Entre o dia da revelação e o dia em que faleceu passou aproximadamente ano e meio. "Decidimos recebê-lo em nossa casa", explica Beatriz, que actualmente trabalha em Lisboa como técnica de pós-produção de vídeo na área da publicidade. "A minha mãe, filha única, decidiu tirar uma licença sem vencimento para poder cuidar dele 24 horas por dia. Adaptámos a casa, comprámos os acessórios necessários aos cuidados de uma pessoa dependente." Ainda lúcido, o idoso mudou de morada. "Foi difícil para ele adaptar-se à nova casa, à nova realidade. Para nós foi difícil também adaptarmos a nossa rotina ao seu cuidado. E nada, nem ninguém, nos preparou — ou a ele — para o declínio que estaríamos prestes a assistir." O desenvolvimento da doença foi relativamente rápido: "Foram 550 dias a sentir saudades dele, de quem ele era. Até das imperfeições sentimos falta. Custa aceitar a ‘bagunça’ que é, de repente, uma pessoa ficar o contrário do que era. Todos sofremos, todos os dias."

 

Nos curtos intervalos de lucidez, o avô apercebia-se da situação em que se encontrava. "Era revoltante para ele. Tinha muito medo do que acabou por acontecer, de se tornar um vegetal. Foi muito duro para ele aperceber-se do seu declínio. Foi muito duro para nós assistir à degradação do seu corpo, ao desaparecimento da sua identidade, e continua a ser difícil guardar uma última imagem dele tão débil." A sua última ida ao hospital aconteceu em Janeiro de 2018. "Mal comia, os órgãos foram falhando e não resistiu." Beatriz pensou que nunca iria passar por isto. "É importante mostrar a todos que este é um processo duro.
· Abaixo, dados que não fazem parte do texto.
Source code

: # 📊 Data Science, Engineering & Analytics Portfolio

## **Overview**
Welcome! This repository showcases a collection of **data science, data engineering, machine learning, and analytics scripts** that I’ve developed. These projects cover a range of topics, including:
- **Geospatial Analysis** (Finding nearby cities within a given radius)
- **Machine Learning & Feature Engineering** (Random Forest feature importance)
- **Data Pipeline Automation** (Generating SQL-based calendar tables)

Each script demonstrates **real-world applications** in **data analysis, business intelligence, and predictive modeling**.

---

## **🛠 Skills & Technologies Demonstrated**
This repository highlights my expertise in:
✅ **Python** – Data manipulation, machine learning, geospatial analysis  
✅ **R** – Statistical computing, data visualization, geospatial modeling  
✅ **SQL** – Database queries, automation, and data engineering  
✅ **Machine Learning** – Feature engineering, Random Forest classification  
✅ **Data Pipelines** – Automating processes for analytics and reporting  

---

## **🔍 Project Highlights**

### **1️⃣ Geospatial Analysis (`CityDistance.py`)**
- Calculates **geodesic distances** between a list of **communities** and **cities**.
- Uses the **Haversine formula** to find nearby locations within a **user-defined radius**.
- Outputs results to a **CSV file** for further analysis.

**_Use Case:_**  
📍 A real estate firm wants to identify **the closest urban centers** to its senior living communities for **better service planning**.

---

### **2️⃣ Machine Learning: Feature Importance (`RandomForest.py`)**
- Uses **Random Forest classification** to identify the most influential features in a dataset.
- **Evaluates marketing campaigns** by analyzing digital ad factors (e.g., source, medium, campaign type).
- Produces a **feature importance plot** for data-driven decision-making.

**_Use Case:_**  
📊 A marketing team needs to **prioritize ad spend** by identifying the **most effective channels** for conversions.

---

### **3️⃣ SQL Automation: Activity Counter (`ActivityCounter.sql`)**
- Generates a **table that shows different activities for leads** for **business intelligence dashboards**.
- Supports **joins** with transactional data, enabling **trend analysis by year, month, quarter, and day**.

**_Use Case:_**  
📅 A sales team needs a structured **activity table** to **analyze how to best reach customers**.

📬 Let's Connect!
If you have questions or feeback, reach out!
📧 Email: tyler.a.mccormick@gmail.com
Eu também pensava que não iria viver isto. Nem que fosse ele. Nem ele queria que fosse ele. Se somos feitos de memórias, senti muito o que é perdê-las. Mas o amor é paciente. E foi o momento de devolver todo o amor que recebemos dele toda a vida." O projecto O Amor é Paciente estará em exposição até 30 de junho na galeria do Centro das Artes do Espectáculo de Sever do Vouga.